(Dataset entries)

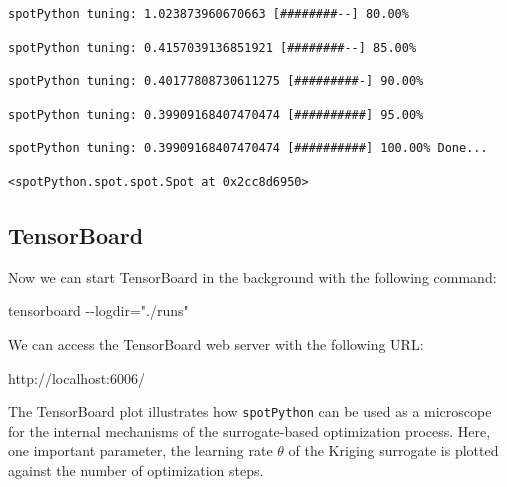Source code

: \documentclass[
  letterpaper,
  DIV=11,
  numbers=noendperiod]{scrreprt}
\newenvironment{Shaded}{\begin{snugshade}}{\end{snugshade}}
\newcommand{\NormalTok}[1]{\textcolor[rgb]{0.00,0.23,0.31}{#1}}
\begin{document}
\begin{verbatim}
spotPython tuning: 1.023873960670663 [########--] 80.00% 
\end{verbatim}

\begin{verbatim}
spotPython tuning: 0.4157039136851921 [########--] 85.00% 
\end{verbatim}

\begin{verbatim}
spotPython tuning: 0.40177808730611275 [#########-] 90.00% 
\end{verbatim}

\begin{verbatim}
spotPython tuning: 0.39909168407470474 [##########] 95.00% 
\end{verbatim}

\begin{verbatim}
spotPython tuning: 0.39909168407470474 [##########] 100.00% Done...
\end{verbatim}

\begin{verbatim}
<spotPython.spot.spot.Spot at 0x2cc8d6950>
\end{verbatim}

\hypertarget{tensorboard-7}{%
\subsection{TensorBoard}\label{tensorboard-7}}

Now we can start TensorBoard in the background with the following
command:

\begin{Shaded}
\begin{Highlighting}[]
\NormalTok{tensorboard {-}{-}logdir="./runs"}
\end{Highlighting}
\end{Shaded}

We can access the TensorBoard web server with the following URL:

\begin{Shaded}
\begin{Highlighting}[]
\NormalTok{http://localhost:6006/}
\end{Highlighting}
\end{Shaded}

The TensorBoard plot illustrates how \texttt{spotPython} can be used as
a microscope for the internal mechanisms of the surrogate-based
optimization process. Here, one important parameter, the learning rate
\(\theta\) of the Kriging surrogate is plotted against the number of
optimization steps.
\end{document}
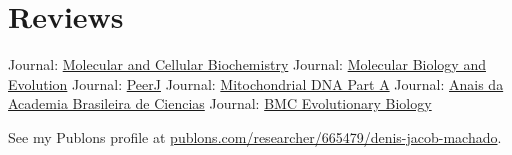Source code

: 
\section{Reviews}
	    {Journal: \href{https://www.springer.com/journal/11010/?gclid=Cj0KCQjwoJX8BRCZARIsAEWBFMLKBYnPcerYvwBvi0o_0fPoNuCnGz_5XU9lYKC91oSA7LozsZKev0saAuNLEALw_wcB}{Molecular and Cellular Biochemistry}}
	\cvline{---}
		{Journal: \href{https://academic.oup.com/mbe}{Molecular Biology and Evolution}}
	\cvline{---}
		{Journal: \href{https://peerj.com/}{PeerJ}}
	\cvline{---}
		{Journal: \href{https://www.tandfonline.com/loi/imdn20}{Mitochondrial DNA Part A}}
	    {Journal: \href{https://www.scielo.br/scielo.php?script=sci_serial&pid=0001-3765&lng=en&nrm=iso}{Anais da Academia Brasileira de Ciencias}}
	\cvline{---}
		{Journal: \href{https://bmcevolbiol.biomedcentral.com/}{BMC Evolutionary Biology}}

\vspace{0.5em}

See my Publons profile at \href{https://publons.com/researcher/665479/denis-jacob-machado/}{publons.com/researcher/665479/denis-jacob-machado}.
---
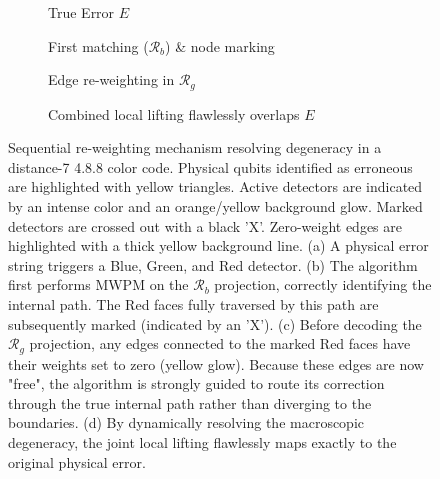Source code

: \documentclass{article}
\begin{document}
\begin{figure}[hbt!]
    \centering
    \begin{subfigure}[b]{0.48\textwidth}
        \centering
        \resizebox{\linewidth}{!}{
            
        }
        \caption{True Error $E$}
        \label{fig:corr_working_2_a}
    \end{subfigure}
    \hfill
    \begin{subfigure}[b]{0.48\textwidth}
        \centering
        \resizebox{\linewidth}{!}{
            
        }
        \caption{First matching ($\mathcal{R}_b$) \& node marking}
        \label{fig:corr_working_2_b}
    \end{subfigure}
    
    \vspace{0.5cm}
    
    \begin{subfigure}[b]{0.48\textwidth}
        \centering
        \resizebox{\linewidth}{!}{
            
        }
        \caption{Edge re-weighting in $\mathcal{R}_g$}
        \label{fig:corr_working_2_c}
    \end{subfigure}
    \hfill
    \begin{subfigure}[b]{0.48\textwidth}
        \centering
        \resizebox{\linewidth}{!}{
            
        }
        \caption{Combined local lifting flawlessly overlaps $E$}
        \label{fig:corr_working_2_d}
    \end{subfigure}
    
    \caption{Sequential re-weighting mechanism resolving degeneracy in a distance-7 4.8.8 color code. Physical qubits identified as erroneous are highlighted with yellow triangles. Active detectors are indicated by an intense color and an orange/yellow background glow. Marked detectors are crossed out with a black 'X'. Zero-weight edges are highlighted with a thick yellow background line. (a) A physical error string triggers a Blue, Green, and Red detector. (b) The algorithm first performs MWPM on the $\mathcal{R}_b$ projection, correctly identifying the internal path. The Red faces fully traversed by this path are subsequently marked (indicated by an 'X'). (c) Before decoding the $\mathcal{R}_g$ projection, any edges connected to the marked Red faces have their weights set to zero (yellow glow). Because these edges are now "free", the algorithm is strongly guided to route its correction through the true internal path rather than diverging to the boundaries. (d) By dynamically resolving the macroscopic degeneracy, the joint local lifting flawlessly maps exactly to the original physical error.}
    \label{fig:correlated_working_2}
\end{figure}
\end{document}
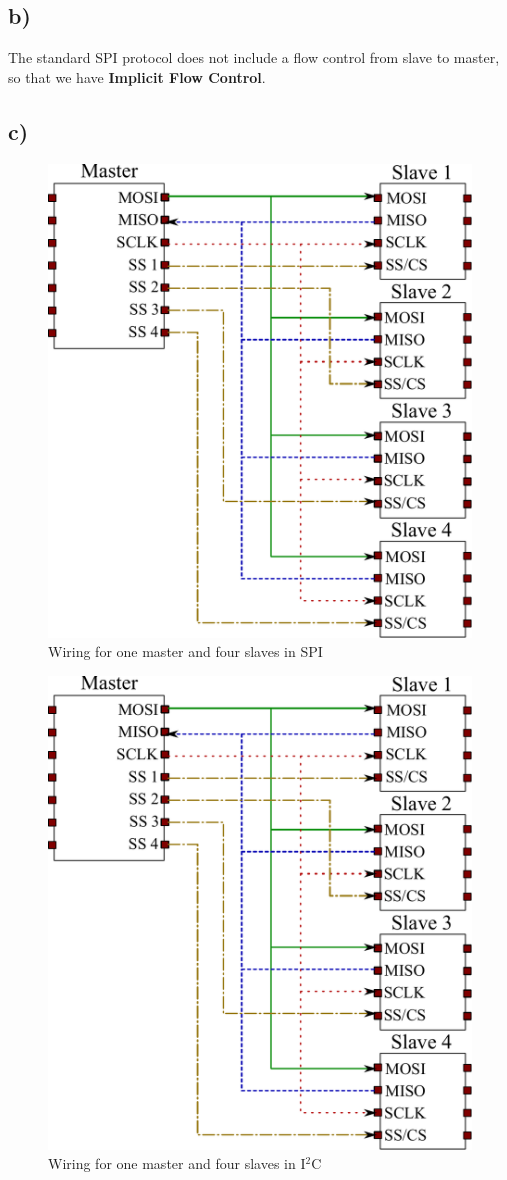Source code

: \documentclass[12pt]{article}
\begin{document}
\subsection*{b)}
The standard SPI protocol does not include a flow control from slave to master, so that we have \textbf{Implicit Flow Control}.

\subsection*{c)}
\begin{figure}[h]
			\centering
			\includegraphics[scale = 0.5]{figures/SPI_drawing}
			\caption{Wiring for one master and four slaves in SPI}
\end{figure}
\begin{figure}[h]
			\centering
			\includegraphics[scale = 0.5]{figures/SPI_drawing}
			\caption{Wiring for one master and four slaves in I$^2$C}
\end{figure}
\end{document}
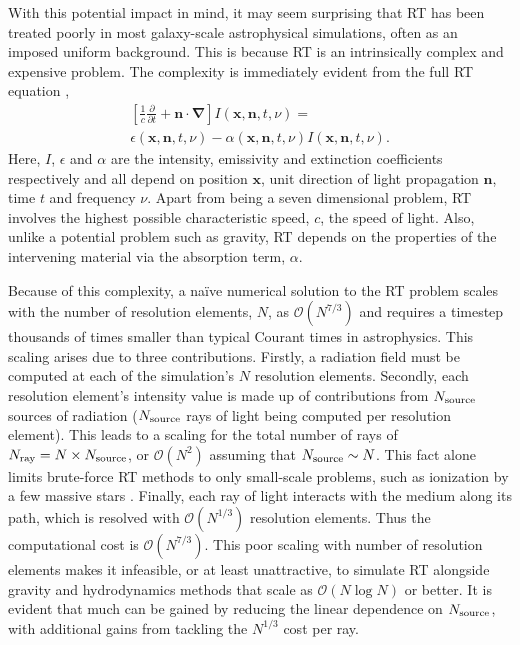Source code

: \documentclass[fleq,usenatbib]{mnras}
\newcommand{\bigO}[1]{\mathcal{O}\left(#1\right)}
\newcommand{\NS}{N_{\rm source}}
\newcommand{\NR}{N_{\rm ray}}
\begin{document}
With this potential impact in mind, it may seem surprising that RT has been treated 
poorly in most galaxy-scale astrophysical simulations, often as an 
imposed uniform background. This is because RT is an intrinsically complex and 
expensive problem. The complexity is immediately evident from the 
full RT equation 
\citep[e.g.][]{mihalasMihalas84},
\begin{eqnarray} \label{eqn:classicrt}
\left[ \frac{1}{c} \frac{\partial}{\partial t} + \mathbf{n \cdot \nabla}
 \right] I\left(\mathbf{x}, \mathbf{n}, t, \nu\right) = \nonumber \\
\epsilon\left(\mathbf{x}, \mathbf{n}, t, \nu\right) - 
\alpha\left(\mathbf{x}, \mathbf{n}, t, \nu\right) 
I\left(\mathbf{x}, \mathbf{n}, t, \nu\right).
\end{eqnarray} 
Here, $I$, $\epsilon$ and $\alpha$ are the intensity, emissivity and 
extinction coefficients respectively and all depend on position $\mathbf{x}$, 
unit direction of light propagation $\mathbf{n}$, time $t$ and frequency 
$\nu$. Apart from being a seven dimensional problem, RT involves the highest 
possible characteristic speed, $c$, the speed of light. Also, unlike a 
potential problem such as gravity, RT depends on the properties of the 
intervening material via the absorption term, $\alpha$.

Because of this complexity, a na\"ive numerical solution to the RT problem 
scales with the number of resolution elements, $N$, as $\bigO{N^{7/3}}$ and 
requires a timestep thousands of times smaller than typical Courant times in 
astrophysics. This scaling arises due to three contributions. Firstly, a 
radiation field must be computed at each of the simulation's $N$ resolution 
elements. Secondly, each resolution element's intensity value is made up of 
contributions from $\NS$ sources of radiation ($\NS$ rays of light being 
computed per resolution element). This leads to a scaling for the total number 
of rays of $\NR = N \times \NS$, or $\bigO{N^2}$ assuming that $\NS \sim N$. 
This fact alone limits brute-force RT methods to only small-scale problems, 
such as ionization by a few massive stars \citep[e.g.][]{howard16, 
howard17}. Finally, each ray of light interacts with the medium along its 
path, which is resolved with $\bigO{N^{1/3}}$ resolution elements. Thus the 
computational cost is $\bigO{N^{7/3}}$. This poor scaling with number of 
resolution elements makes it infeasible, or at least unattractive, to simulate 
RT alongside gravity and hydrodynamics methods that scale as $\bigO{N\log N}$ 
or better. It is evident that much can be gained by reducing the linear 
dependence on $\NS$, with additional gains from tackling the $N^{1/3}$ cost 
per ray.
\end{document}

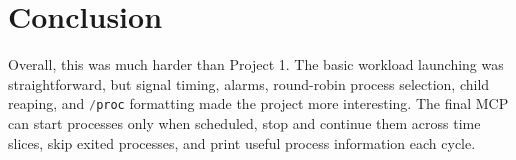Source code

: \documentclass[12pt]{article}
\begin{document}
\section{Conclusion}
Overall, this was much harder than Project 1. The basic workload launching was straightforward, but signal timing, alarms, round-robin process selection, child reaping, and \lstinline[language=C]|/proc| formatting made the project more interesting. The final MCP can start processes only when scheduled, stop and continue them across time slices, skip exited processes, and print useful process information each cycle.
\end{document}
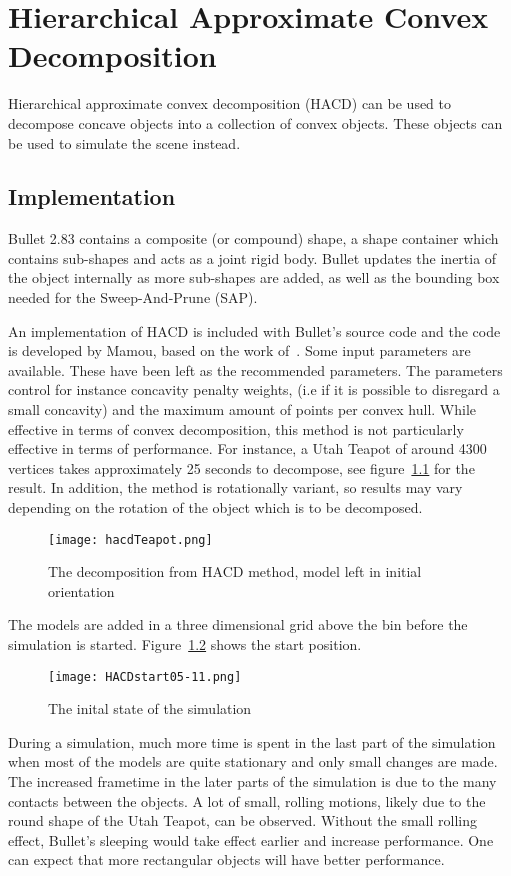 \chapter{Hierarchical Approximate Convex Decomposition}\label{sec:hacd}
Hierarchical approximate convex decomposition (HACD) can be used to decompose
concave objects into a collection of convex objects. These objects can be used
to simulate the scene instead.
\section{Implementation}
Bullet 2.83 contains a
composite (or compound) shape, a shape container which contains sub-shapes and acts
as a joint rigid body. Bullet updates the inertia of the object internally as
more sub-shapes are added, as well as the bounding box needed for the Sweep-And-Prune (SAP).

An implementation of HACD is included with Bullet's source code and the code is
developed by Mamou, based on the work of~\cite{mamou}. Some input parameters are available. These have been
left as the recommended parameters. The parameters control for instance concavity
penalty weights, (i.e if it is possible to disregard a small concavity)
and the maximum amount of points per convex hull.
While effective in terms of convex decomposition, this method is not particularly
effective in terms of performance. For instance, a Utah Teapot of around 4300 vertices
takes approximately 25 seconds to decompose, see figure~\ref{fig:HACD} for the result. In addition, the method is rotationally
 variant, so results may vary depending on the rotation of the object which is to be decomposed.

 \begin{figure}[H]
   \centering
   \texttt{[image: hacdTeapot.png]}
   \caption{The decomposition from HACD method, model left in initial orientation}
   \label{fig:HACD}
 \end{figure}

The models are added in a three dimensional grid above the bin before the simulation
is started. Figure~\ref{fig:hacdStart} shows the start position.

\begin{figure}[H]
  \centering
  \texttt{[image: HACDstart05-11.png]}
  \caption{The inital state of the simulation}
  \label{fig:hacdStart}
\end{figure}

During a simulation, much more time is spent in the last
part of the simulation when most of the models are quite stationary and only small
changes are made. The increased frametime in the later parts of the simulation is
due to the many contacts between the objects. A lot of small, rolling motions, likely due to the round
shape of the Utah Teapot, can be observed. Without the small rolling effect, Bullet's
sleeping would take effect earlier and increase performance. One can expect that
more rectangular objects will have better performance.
...
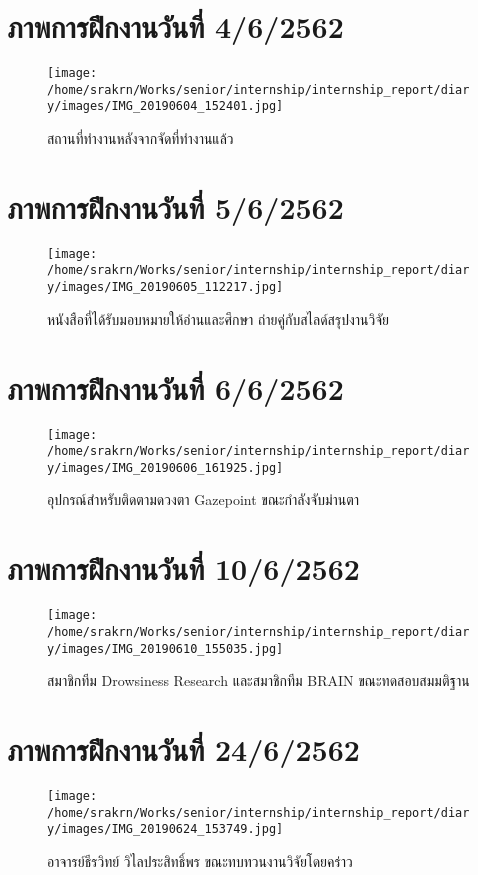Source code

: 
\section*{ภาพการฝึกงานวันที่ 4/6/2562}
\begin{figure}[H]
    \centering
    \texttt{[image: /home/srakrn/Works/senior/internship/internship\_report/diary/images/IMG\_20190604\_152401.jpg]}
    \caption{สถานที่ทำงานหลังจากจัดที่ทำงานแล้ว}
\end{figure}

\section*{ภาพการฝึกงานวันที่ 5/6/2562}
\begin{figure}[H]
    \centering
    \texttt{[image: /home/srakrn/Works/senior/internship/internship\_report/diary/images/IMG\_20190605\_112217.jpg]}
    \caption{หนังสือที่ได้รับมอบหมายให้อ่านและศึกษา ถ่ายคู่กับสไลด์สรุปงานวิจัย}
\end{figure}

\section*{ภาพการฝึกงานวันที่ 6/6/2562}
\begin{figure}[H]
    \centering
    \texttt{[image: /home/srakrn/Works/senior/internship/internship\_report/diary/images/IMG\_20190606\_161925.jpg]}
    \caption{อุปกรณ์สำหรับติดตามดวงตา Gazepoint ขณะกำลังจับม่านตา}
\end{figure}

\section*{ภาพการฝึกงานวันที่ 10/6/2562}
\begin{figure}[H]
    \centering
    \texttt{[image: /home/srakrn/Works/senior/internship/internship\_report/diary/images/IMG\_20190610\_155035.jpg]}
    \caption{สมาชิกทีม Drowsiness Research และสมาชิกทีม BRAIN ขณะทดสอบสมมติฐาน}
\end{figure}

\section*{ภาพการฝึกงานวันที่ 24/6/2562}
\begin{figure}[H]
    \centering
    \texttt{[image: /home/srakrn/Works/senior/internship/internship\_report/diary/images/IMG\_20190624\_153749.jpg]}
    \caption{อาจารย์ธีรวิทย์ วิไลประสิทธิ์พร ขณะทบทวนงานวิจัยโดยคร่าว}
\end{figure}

WHAT TO WORK ON: Find the string "methods" in the entries above. Copy each line where it occurs.

WRITTEN SOLUTION:
This fact alone limits brute-force RT methods to only small-scale problems, 
RT alongside gravity and hydrodynamics methods that scale as $\bigO{N\log N}$ 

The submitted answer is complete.